(Collection entries)
**********

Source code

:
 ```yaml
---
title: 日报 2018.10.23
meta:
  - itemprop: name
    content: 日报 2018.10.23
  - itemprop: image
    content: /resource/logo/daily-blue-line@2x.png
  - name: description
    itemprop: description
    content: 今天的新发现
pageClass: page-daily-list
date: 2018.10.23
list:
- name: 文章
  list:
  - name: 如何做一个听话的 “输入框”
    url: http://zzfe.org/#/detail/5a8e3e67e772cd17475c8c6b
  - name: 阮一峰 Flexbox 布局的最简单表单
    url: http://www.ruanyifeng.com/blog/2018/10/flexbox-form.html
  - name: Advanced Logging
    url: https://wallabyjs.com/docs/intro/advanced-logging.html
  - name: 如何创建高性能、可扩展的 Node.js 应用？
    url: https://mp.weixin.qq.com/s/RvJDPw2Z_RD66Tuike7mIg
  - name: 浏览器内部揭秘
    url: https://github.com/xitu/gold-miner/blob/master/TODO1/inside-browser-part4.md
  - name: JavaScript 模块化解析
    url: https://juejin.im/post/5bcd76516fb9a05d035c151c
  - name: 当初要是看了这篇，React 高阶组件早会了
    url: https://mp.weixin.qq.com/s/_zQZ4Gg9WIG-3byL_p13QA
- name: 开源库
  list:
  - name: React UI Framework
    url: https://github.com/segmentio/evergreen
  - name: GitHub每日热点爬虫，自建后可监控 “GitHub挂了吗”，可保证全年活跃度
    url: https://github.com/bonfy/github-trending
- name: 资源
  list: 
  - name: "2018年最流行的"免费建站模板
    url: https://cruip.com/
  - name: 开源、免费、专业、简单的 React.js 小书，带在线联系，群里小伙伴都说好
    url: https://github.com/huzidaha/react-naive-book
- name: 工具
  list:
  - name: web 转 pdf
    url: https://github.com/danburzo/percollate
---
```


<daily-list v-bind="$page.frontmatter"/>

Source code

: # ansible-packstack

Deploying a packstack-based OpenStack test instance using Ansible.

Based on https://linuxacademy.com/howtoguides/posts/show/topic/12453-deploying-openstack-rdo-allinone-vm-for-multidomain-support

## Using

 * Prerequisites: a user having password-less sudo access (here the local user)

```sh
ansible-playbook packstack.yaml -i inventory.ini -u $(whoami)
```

**********

Task instructions:
Wherever the string "https" shows up in a line above, tally that line, and answer with the final number alone.

Answer box:
11